▶ YOUR INSTRUCTIONS
All that is needed is the number of lines in the records that contain the word "EntityKey", stated without anything else.

── DATA SUPPLIED ──

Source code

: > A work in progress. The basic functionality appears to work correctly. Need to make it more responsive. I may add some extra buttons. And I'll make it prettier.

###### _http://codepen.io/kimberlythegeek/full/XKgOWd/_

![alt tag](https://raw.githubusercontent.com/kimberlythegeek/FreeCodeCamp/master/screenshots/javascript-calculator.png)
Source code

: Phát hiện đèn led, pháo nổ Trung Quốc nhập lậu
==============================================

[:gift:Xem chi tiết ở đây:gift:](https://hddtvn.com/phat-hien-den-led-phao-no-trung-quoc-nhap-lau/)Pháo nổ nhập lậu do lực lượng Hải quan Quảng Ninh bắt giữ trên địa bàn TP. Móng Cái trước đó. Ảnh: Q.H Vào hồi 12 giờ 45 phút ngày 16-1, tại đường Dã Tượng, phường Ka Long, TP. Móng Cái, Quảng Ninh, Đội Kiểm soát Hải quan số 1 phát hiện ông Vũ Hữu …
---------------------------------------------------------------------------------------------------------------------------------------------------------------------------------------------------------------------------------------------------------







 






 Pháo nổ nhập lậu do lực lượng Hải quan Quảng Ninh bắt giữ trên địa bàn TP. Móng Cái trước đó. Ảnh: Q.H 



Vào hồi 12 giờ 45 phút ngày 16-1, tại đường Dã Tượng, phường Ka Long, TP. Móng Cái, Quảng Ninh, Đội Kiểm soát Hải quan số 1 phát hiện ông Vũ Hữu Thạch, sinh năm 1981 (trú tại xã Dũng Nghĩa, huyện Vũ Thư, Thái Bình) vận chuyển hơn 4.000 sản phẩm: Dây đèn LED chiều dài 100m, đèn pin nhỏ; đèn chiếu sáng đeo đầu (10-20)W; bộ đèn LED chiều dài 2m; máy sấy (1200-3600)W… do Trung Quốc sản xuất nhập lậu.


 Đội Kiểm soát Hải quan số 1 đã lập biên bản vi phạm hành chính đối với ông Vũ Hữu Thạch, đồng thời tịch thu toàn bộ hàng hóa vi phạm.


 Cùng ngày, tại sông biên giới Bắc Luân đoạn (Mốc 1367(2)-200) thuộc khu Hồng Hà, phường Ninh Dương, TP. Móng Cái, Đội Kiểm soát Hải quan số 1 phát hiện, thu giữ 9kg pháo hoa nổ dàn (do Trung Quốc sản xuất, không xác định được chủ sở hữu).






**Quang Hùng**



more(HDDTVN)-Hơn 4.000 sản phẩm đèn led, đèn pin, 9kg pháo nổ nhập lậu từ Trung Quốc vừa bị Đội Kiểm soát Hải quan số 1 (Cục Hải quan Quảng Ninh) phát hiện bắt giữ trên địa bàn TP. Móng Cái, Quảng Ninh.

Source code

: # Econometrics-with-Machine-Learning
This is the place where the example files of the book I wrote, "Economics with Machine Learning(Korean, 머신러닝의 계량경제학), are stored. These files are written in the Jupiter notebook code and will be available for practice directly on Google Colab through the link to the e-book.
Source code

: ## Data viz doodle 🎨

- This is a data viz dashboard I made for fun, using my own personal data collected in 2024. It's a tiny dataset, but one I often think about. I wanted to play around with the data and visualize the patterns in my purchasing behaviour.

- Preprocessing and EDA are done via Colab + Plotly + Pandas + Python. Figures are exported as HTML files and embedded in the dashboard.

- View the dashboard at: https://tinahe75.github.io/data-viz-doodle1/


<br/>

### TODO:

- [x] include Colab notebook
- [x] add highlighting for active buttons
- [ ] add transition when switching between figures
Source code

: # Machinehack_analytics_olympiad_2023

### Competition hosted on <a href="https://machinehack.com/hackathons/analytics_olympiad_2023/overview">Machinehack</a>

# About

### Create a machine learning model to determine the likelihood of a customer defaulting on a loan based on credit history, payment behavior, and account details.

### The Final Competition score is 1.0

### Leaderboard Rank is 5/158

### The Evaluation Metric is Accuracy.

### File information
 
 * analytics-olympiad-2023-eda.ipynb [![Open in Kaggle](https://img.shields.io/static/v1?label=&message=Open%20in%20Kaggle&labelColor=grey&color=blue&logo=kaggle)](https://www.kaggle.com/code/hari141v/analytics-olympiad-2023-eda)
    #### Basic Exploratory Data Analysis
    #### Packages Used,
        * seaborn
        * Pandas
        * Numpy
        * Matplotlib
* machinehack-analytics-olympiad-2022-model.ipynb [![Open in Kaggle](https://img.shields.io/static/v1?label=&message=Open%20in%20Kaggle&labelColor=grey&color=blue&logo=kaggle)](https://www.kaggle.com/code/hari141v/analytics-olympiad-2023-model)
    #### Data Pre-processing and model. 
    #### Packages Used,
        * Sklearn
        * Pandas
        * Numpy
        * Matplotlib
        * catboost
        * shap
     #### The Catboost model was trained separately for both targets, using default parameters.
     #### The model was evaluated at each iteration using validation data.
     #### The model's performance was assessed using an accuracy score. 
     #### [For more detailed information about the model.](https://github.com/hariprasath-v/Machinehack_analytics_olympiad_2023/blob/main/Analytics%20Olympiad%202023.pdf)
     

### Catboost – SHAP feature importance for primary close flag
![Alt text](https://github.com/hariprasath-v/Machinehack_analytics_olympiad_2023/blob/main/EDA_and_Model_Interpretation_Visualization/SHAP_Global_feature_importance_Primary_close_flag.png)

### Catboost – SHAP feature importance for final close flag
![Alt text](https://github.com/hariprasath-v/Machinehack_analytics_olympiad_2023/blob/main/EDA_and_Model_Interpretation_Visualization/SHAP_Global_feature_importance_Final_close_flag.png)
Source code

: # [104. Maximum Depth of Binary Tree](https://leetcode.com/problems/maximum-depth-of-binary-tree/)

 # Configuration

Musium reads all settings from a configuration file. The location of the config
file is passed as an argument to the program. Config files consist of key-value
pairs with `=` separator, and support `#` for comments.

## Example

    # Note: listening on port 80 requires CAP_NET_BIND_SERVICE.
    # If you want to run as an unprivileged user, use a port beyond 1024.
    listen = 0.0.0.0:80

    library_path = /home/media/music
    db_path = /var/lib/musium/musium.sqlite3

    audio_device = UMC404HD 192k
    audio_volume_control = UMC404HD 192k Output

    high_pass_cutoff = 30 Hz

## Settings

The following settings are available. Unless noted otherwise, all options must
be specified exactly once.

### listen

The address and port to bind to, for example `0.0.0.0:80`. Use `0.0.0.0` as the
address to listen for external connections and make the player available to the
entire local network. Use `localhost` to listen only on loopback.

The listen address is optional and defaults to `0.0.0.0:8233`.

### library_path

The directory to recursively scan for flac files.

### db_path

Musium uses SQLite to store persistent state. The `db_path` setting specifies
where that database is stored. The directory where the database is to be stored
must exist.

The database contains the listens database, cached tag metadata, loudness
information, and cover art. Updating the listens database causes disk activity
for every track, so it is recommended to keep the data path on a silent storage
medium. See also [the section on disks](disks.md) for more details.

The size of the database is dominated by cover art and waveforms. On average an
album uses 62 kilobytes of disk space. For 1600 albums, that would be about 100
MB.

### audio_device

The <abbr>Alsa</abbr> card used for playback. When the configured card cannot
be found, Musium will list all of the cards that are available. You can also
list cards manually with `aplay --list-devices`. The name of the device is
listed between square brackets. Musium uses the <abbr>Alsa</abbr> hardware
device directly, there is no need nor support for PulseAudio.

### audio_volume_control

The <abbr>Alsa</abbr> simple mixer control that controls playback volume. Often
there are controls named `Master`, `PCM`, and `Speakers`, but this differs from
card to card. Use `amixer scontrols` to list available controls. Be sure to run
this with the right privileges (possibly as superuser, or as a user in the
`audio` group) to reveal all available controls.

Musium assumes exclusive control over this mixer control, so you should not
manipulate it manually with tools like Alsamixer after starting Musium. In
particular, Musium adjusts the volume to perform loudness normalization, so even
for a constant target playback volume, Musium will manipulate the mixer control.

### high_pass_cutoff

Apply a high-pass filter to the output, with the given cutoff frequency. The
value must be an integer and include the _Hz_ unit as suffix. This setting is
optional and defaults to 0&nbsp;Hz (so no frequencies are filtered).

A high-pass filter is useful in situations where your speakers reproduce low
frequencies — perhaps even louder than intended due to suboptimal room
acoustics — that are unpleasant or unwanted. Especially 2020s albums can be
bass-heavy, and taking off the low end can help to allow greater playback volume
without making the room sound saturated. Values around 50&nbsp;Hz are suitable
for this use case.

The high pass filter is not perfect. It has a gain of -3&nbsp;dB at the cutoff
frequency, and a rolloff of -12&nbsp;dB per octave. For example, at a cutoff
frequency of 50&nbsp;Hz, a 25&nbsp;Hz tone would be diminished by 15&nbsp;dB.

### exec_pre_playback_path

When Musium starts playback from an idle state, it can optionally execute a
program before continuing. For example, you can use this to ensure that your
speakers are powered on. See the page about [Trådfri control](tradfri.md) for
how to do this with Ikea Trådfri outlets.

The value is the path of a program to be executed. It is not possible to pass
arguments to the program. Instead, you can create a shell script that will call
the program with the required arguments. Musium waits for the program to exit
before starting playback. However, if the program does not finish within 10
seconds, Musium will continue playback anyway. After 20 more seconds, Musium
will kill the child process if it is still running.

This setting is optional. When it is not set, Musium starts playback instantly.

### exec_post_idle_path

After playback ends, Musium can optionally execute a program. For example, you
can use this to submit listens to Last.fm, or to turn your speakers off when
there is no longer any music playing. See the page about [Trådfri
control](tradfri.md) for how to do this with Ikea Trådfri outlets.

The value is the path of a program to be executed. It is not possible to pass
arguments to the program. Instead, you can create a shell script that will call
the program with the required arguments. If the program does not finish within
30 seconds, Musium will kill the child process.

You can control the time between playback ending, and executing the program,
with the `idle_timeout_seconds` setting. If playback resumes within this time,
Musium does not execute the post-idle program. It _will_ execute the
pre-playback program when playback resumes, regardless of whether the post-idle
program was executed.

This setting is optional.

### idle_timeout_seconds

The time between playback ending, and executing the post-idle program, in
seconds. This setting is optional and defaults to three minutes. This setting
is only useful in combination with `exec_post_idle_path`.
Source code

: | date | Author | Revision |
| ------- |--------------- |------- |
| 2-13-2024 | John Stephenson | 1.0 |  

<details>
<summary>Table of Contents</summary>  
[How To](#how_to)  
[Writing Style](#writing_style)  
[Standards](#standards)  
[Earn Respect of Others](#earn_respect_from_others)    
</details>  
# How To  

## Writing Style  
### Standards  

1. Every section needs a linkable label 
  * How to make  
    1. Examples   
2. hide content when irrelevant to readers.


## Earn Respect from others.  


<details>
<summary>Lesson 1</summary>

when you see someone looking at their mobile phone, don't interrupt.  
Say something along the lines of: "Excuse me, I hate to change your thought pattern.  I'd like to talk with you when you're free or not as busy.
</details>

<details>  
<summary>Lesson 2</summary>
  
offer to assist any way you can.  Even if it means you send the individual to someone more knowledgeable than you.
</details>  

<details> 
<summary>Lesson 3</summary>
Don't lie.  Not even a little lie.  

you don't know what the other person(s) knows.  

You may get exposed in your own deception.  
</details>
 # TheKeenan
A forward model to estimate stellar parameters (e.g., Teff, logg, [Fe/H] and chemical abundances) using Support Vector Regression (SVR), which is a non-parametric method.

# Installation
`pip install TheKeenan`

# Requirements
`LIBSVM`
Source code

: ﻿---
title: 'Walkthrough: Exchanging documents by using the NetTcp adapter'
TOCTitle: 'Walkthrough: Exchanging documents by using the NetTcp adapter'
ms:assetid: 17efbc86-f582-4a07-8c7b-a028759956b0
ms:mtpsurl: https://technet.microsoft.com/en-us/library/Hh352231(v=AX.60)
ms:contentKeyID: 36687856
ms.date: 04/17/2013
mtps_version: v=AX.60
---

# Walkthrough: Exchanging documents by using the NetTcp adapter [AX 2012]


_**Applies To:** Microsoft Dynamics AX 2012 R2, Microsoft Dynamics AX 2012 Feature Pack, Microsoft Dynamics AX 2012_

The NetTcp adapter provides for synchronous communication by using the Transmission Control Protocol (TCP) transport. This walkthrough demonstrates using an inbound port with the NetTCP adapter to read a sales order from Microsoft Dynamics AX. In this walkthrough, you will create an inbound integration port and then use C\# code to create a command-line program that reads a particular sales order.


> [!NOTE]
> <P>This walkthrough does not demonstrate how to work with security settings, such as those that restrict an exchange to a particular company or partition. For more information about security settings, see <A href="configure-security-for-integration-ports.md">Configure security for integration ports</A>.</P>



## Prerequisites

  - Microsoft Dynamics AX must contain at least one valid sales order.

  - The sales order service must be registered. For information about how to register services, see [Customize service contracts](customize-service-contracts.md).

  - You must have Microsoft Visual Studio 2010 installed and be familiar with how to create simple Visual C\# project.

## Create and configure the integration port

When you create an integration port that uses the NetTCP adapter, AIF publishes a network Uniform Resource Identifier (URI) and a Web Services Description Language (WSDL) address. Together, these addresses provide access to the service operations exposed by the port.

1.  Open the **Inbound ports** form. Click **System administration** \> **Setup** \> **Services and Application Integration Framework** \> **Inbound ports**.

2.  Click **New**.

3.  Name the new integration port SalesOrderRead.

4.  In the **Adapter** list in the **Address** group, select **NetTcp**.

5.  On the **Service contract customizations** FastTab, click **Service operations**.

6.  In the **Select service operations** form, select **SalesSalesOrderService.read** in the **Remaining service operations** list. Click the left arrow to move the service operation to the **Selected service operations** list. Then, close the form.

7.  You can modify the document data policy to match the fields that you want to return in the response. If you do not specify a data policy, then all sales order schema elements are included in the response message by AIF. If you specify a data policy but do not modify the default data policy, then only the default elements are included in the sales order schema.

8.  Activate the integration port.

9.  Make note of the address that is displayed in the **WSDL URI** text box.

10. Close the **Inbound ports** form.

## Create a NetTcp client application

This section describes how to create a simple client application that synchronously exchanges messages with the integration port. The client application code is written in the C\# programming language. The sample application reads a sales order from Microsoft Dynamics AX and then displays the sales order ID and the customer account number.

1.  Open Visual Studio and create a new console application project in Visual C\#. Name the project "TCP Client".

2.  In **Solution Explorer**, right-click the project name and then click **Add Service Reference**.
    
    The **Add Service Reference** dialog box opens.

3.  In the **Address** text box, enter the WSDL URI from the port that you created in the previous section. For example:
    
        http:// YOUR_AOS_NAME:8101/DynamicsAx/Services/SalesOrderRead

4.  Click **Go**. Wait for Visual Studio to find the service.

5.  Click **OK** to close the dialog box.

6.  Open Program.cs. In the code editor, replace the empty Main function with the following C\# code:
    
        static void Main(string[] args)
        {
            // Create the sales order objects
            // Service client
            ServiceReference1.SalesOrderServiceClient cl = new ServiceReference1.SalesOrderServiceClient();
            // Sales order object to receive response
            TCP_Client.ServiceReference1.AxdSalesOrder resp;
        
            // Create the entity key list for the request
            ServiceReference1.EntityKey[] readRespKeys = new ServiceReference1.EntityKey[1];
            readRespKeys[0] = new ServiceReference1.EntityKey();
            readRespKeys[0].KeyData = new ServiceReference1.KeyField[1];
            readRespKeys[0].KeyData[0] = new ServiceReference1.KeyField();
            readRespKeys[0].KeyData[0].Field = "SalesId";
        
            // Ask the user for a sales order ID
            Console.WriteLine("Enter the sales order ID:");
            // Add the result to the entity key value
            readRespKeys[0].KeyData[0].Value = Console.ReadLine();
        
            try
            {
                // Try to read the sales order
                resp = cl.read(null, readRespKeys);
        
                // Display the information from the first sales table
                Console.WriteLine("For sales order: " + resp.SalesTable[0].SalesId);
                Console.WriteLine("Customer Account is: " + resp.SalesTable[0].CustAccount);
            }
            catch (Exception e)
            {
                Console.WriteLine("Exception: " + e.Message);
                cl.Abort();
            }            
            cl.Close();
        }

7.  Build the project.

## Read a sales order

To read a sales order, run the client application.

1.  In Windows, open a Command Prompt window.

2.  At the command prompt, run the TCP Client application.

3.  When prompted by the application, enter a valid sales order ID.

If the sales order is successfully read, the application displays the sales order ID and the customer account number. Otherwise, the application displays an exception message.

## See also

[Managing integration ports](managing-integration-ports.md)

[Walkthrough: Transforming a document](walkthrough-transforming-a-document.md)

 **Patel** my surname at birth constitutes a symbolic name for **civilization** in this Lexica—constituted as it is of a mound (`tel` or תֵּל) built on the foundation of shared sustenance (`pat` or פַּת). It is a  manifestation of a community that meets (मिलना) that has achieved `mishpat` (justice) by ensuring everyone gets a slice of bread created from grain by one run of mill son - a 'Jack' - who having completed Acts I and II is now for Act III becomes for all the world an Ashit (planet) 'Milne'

───

▶ TASK RESPONSE
2